From navigating a new city, juggling time zones, adapting to new cultural expectations and learning a new language, living abroad can sometimes feel like a master’s program – it certainly felt that way to me as I relocated across Asia and Europe from the US. It requires you to learn quickly, be flexible when things don’t go as planned and accept that change is the new normal. All are important skills that can be transferred to the workplace.

A recent study led by William Maddux, an associate professor of organizational behavior at INSEAD found that people with international experience – or that identified with more than one nationality – are more creative, flexible and better problems solvers. They are also more likely to start new businesses and products. These finding are consistent with the fact that of the top 25 US-headquartered tech companies, 60% were founded by first or second generation Americans, as reported by Mary Meeker of Kleiner Perkins Caufield & Byers.

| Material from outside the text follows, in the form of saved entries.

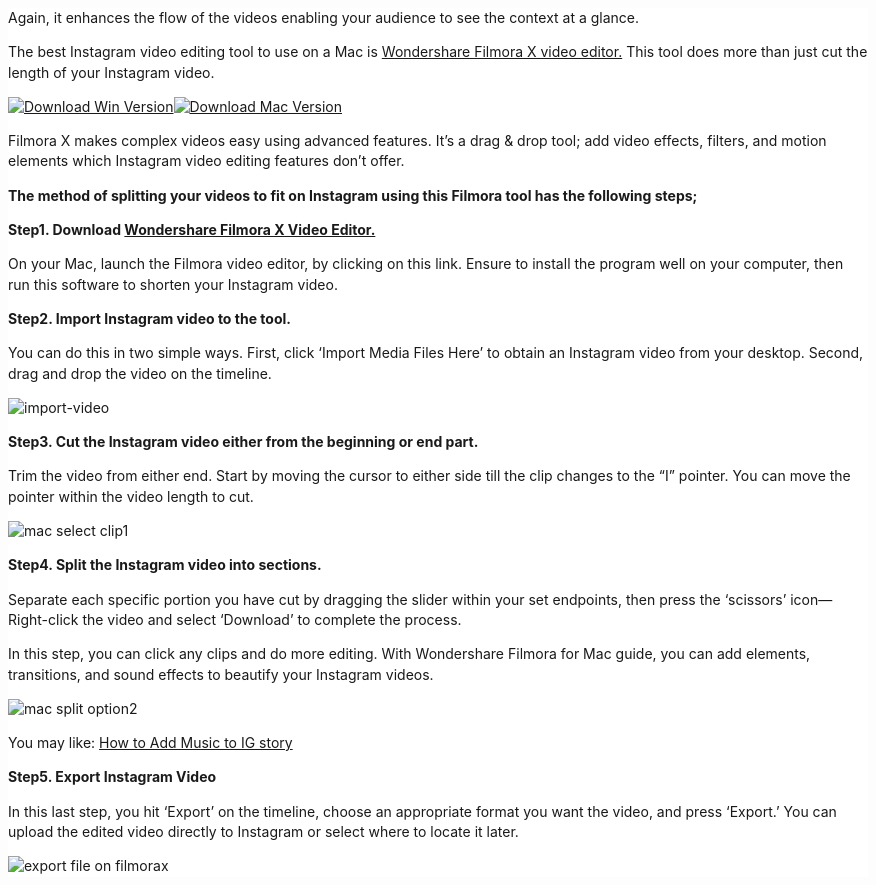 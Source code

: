  Again, it enhances the flow of the videos enabling your audience to see the context at a glance.

The best Instagram video editing tool to use on a Mac is [Wondershare Filmora X video editor.](https://tools.techidaily.com/wondershare/filmora/download/) This tool does more than just cut the length of your Instagram video.

[![Download Win Version](https://images.wondershare.com/filmora/guide/download-btn-win.jpg)](https://tools.techidaily.com/wondershare/filmora/download/)[![Download Mac Version](https://images.wondershare.com/filmora/guide/download-btn-mac.jpg)](https://tools.techidaily.com/wondershare/filmora/download/)

Filmora X makes complex videos easy using advanced features. It’s a drag & drop tool; add video effects, filters, and motion elements which Instagram video editing features don’t offer.

**The method of splitting your videos to fit on Instagram using this Filmora tool has the following steps;**

**Step1\. Download [Wondershare Filmora X Video Editor.](https://tools.techidaily.com/wondershare/filmora/download/)**

On your Mac, launch the Filmora video editor, by clicking on this link. Ensure to install the program well on your computer, then run this software to shorten your Instagram video.

**Step2\. Import Instagram video to the tool.**

You can do this in two simple ways. First, click ‘Import Media Files Here’ to obtain an Instagram video from your desktop. Second, drag and drop the video on the timeline.

![import-video](https://images.wondershare.com/filmora/filmoraX/Guide-Mac/1.index-introduction.jpg)

**Step3\. Cut the Instagram video either from the beginning or end part.**

Trim the video from either end. Start by moving the cursor to either side till the clip changes to the “I” pointer. You can move the pointer within the video length to cut.

![mac select clip1](https://images.wondershare.com/filmora/guide/mac-select-clip1.jpg)

**Step4\. Split the Instagram video into sections.**

Separate each specific portion you have cut by dragging the slider within your set endpoints, then press the ‘scissors’ icon—Right-click the video and select ‘Download’ to complete the process.

In this step, you can click any clips and do more editing. With Wondershare Filmora for Mac guide, you can add elements, transitions, and sound effects to beautify your Instagram videos.

![mac split option2](https://images.wondershare.com/filmora/guide/mac-split-option2.jpg)

You may like: [How to Add Music to IG story](https://tools.techidaily.com/wondershare/filmora/download/)

**Step5\. Export Instagram Video**

In this last step, you hit ‘Export’ on the timeline, choose an appropriate format you want the video, and press ‘Export.’ You can upload the edited video directly to Instagram or select where to locate it later.

![export file on filmorax](https://images.wondershare.com/filmora/Mac-articles/export-file-on-filmorax.jpg)
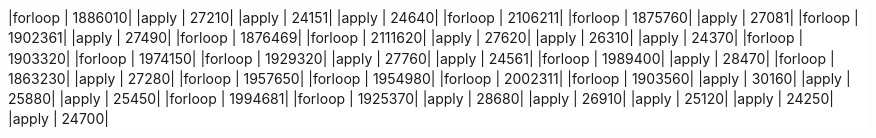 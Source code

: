 |forloop | 1886010|
|apply   |   27210|
|apply   |   24151|
|apply   |   24640|
|forloop | 2106211|
|forloop | 1875760|
|apply   |   27081|
|forloop | 1902361|
|apply   |   27490|
|forloop | 1876469|
|forloop | 2111620|
|apply   |   27620|
|apply   |   26310|
|apply   |   24370|
|forloop | 1903320|
|forloop | 1974150|
|forloop | 1929320|
|apply   |   27760|
|apply   |   24561|
|forloop | 1989400|
|apply   |   28470|
|forloop | 1863230|
|apply   |   27280|
|forloop | 1957650|
|forloop | 1954980|
|forloop | 2002311|
|forloop | 1903560|
|apply   |   30160|
|apply   |   25880|
|apply   |   25450|
|forloop | 1994681|
|forloop | 1925370|
|apply   |   28680|
|apply   |   26910|
|apply   |   25120|
|apply   |   24250|
|apply   |   24700| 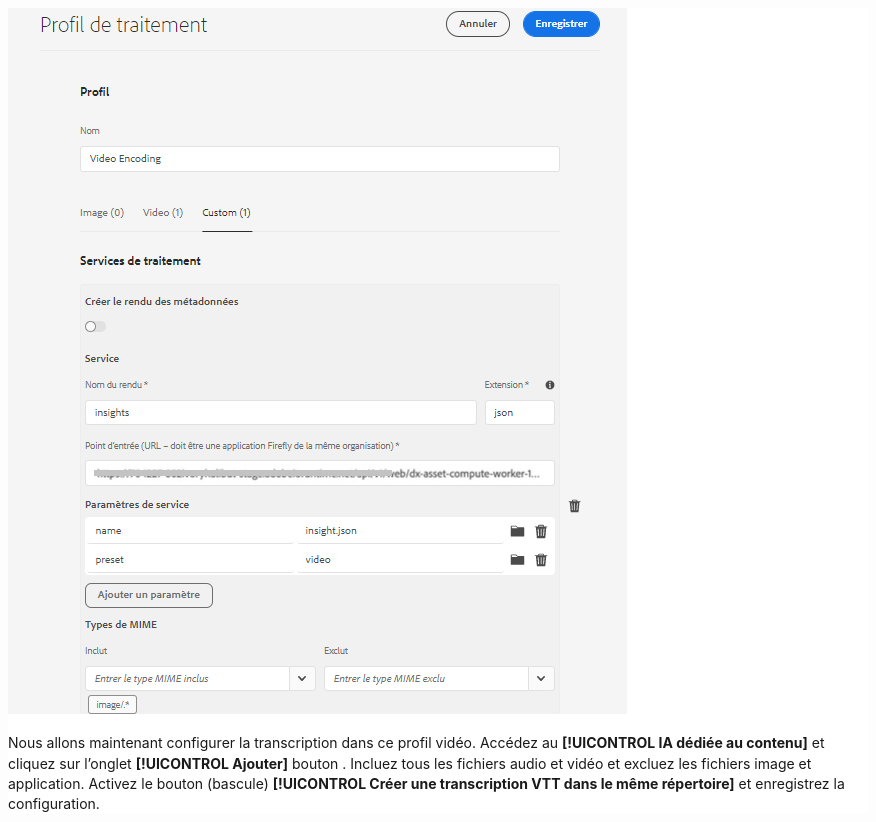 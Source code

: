 ![configure-transcription-service](assets/video-processing-profile2.png)

Nous allons maintenant configurer la transcription dans ce profil vidéo. Accédez au **[!UICONTROL IA dédiée au contenu]** et cliquez sur l’onglet **[!UICONTROL Ajouter]** bouton . Incluez tous les fichiers audio et vidéo et excluez les fichiers image et application. Activez le bouton (bascule) **[!UICONTROL Créer une transcription VTT dans le même répertoire]** et enregistrez la configuration.
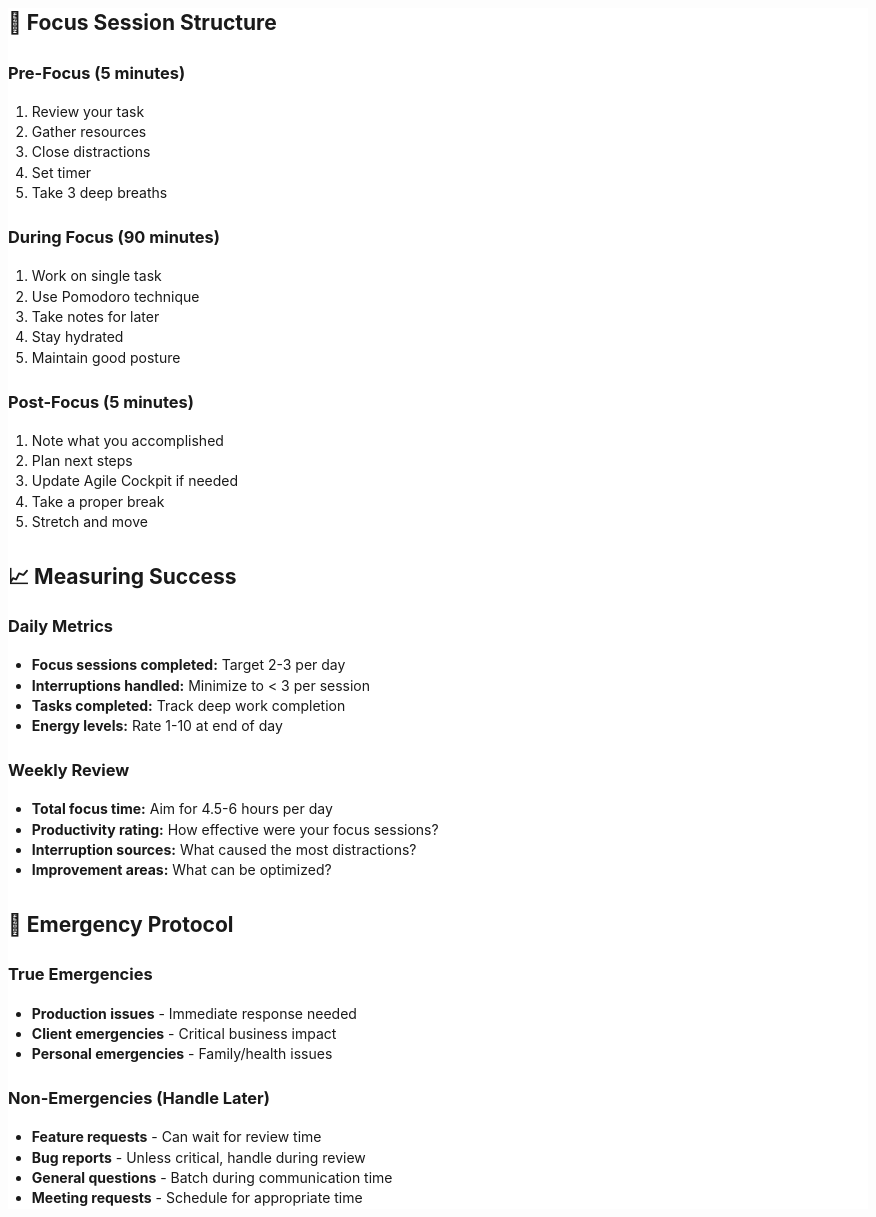 ## 🎯 **Focus Session Structure**

### Pre-Focus (5 minutes)
1. Review your task
2. Gather resources
3. Close distractions
4. Set timer
5. Take 3 deep breaths

### During Focus (90 minutes)
1. Work on single task
2. Use Pomodoro technique
3. Take notes for later
4. Stay hydrated
5. Maintain good posture

### Post-Focus (5 minutes)
1. Note what you accomplished
2. Plan next steps
3. Update Agile Cockpit if needed
4. Take a proper break
5. Stretch and move

## 📈 **Measuring Success**

### Daily Metrics
- **Focus sessions completed:** Target 2-3 per day
- **Interruptions handled:** Minimize to < 3 per session
- **Tasks completed:** Track deep work completion
- **Energy levels:** Rate 1-10 at end of day

### Weekly Review
- **Total focus time:** Aim for 4.5-6 hours per day
- **Productivity rating:** How effective were your focus sessions?
- **Interruption sources:** What caused the most distractions?
- **Improvement areas:** What can be optimized?

## 🚨 **Emergency Protocol**

### True Emergencies
- **Production issues** - Immediate response needed
- **Client emergencies** - Critical business impact
- **Personal emergencies** - Family/health issues

### Non-Emergencies (Handle Later)
- **Feature requests** - Can wait for review time
- **Bug reports** - Unless critical, handle during review
- **General questions** - Batch during communication time
- **Meeting requests** - Schedule for appropriate time
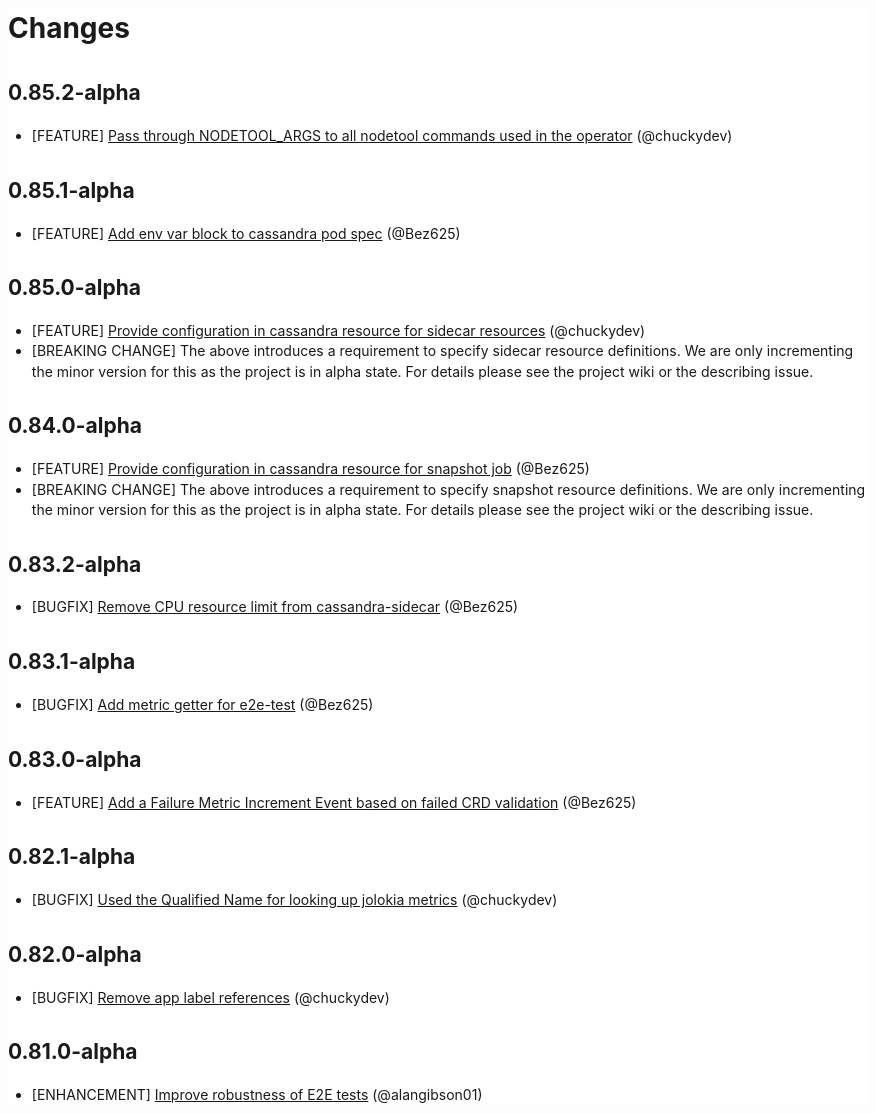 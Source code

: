 # Changes

## 0.85.2-alpha

- [FEATURE] [Pass through NODETOOL_ARGS to all nodetool commands used in the operator](#254) (@chuckydev)
## 0.85.1-alpha

- [FEATURE] [Add env var block to cassandra pod spec](#252) (@Bez625)

## 0.85.0-alpha

- [FEATURE] [Provide configuration in cassandra resource for sidecar resources](#243) (@chuckydev)
- [BREAKING CHANGE] The above introduces a requirement to specify sidecar resource definitions. 
  We are only incrementing the minor version for this as the project is in alpha state.
  For details please see the project wiki or the describing issue.

## 0.84.0-alpha

- [FEATURE] [Provide configuration in cassandra resource for snapshot job](#238) (@Bez625)
- [BREAKING CHANGE] The above introduces a requirement to specify snapshot resource definitions. 
  We are only incrementing the minor version for this as the project is in alpha state.
  For details please see the project wiki or the describing issue.

## 0.83.2-alpha

- [BUGFIX] [Remove CPU resource limit from cassandra-sidecar](#237) (@Bez625)

## 0.83.1-alpha

- [BUGFIX] [Add metric getter for e2e-test](#234) (@Bez625)

## 0.83.0-alpha

- [FEATURE] [Add a Failure Metric Increment Event based on failed CRD validation](#233) (@Bez625)

## 0.82.1-alpha

- [BUGFIX] [Used the Qualified Name for looking up jolokia metrics](#232) (@chuckydev)

## 0.82.0-alpha

- [BUGFIX] [Remove app label references](#230) (@chuckydev)

## 0.81.0-alpha

- [ENHANCEMENT] [Improve robustness of E2E tests](#224) (@alangibson01)
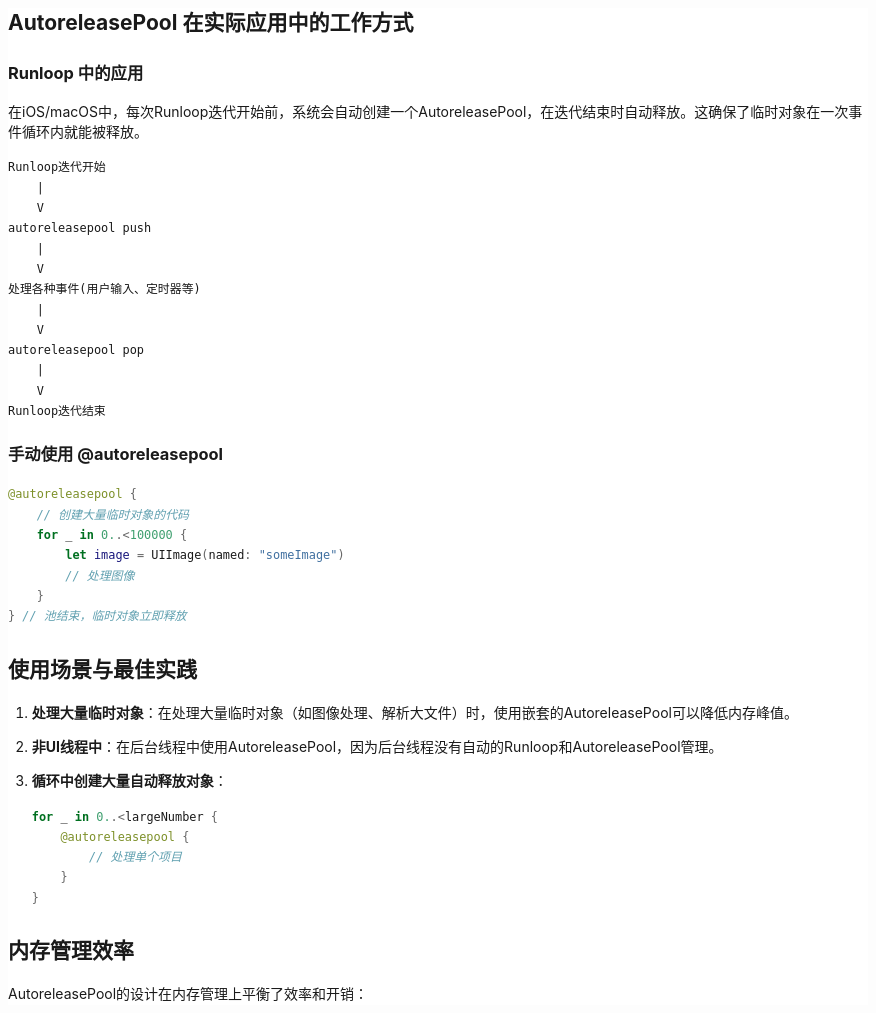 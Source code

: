 ## AutoreleasePool 在实际应用中的工作方式

### Runloop 中的应用

在iOS/macOS中，每次Runloop迭代开始前，系统会自动创建一个AutoreleasePool，在迭代结束时自动释放。这确保了临时对象在一次事件循环内就能被释放。

```
Runloop迭代开始
    |
    V
autoreleasepool push
    |
    V
处理各种事件(用户输入、定时器等)
    |
    V
autoreleasepool pop
    |
    V
Runloop迭代结束
```

### 手动使用 @autoreleasepool

```swift
@autoreleasepool {
    // 创建大量临时对象的代码
    for _ in 0..<100000 {
        let image = UIImage(named: "someImage")
        // 处理图像
    }
} // 池结束，临时对象立即释放
```

## 使用场景与最佳实践

1. **处理大量临时对象**：在处理大量临时对象（如图像处理、解析大文件）时，使用嵌套的AutoreleasePool可以降低内存峰值。

2. **非UI线程中**：在后台线程中使用AutoreleasePool，因为后台线程没有自动的Runloop和AutoreleasePool管理。

3. **循环中创建大量自动释放对象**：

   ```swift
   for _ in 0..<largeNumber {
       @autoreleasepool {
           // 处理单个项目
       }
   }
   ```

## 内存管理效率

AutoreleasePool的设计在内存管理上平衡了效率和开销：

While it may be challenging to live away from your familiar native ground, what you gain from stepping outside your comfort zone can be an invaluable asset for life and a fast track to leadership. In fact, the WSJ recently reported that almost 40% of CFOs at the largest public and private companies in the U.S have worked abroad and according to Korn/Ferry International, this number is anticipated to increase.

Having lived and worked in APAC, EMEA and USA and as the CEO of a company that employs over 25 nationalities, I see on a daily basis how the experiences acquired from living abroad are a competitive advantage for companies. Living outside your home country enables you to view the world through a wider lens and approach situations from a number of different points of view.

For example, on my engineering team alone, we have employees from 10 different nationalities. Not only does the team have to familiarize with the various personalities, they also need to understand and adapt to different cultures. This international exposure is a competitive skill set for the 21st century organization and can really help businesses to succeed outside their home market.

Living abroad has made me the global leader that I am today. It is also why I am so passionate about building a company that makes it easy for people to enjoy all that living abroad has to offer. As companies continue to expand abroad at momentous rates, the skills that employees acquire working across borders are essential to building successful global leaders in a global economy.